_TRY IT_.
Each line of the data that mentions the string "Enter" needs to be identified and copied.

+++

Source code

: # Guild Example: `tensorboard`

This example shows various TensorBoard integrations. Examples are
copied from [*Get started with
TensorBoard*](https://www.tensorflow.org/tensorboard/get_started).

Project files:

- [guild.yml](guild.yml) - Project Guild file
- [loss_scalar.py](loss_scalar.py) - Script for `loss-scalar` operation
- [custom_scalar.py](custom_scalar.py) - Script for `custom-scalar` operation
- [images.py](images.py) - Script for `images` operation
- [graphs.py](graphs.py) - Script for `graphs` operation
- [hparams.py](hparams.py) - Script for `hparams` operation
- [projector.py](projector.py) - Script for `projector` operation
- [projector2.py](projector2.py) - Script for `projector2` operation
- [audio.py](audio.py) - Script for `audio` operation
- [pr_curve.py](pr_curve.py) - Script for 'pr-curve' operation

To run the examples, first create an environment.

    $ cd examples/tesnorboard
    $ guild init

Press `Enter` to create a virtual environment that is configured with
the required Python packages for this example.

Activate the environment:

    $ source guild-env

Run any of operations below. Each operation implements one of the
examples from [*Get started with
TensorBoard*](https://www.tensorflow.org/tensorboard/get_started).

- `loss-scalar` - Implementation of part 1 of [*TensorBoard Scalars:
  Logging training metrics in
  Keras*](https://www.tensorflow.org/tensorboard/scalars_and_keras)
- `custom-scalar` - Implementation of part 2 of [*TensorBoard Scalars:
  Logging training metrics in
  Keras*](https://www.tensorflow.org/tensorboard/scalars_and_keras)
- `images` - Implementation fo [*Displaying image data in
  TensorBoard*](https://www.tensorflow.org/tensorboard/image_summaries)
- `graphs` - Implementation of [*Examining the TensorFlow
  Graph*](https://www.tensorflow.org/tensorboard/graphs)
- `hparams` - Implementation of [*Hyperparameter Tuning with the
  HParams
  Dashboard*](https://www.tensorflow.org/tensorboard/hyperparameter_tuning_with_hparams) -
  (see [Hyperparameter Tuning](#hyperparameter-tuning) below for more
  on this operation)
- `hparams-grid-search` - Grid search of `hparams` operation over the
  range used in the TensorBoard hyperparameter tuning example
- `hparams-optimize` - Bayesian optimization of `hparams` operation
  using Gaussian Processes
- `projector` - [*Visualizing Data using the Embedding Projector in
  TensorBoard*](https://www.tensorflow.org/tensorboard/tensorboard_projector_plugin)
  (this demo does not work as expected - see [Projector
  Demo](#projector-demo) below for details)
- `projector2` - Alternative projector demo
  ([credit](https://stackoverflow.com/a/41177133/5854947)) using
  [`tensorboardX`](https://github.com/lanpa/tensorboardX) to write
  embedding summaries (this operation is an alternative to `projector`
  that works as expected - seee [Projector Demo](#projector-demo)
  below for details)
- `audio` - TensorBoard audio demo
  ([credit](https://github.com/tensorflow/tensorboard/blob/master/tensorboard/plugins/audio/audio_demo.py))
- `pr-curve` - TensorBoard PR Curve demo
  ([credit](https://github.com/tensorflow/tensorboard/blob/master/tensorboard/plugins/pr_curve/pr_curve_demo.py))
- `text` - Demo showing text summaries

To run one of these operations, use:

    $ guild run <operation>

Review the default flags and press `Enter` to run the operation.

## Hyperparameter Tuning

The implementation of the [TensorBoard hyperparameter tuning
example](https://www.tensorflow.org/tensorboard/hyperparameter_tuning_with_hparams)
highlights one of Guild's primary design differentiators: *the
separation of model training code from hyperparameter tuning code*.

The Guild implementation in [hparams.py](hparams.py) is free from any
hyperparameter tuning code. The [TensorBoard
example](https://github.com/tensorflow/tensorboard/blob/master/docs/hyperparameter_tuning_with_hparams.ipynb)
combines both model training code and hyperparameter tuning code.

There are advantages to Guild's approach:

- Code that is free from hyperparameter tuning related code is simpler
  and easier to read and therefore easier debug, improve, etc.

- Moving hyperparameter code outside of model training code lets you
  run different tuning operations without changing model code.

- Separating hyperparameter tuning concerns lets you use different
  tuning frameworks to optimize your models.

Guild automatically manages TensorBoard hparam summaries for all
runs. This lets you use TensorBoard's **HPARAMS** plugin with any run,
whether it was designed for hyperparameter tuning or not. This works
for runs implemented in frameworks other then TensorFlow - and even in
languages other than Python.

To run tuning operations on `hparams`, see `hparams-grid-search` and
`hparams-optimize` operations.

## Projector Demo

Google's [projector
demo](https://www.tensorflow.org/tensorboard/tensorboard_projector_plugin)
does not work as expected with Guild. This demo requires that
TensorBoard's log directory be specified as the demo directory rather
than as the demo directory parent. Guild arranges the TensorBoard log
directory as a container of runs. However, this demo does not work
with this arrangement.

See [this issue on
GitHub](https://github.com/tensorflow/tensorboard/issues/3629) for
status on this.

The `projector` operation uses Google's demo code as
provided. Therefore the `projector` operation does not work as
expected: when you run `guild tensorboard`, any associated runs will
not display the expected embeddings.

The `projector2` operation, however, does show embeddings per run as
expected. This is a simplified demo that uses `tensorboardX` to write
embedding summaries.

+++

_WRITTEN SOLUTION_.
Press `Enter` to create a virtual environment that is configured with
Review the default flags and press `Enter` to run the operation.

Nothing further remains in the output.